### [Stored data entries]
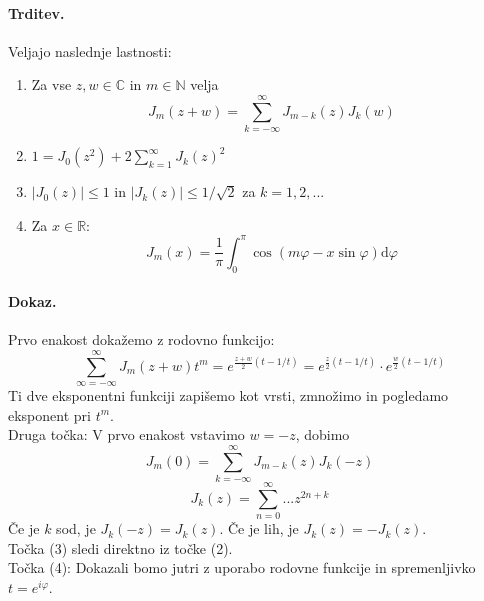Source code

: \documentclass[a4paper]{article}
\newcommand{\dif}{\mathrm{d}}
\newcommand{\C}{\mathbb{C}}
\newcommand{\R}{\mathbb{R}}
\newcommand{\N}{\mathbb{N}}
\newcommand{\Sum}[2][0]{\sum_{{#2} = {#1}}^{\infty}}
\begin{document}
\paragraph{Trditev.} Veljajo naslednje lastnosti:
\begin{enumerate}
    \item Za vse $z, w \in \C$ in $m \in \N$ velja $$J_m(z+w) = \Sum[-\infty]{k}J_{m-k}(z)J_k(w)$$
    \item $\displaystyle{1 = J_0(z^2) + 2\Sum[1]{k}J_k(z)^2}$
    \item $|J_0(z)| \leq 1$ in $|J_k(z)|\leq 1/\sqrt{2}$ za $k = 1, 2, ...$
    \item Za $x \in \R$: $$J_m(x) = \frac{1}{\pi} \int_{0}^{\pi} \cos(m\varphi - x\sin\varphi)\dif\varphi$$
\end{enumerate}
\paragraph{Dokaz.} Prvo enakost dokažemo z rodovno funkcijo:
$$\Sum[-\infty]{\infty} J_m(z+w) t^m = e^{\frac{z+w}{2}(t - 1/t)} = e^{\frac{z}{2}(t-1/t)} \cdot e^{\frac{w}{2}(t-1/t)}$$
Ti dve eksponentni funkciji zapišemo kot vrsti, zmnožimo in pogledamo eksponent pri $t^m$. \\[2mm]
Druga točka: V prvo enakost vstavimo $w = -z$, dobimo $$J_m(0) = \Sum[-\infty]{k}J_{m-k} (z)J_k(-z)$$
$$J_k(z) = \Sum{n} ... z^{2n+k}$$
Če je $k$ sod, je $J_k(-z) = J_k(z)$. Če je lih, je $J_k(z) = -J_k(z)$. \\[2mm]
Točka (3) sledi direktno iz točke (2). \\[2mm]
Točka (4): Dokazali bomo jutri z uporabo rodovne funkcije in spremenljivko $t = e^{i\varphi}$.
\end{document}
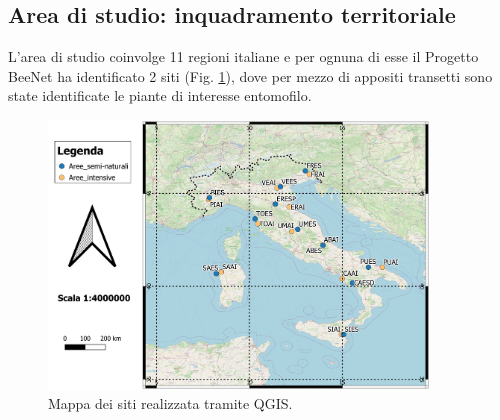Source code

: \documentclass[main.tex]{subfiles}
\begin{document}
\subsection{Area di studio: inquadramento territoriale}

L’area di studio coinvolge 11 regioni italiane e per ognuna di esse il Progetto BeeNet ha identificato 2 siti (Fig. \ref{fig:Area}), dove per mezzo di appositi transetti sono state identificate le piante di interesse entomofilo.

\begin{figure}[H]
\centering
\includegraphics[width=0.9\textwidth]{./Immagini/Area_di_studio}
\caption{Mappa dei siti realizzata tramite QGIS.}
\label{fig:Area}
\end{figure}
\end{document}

### [PROBLEM DETAILS]
Across the records, how many lines carry the word "item"? The answer should be a number alone.

### [RESPONSE TO THE EXERCISE]
4